Every line holding the string "enumerate" is to be copied from the entries below.

-----

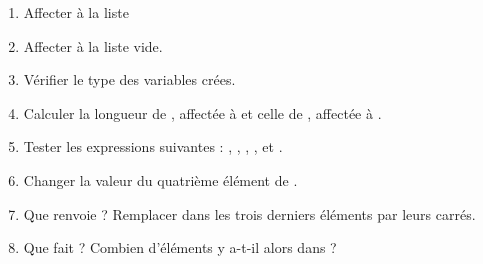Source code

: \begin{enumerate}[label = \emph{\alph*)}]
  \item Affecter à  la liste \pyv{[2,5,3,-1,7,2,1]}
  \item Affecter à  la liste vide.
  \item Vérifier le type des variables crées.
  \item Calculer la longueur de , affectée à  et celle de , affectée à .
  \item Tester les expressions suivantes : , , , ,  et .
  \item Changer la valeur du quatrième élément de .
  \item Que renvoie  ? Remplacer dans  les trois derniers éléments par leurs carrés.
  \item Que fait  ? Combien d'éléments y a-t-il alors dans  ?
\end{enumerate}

-----

> EXERCISE OUTPUT:
: \begin{enumerate}[label = \emph{\alph*)}]
\end{enumerate}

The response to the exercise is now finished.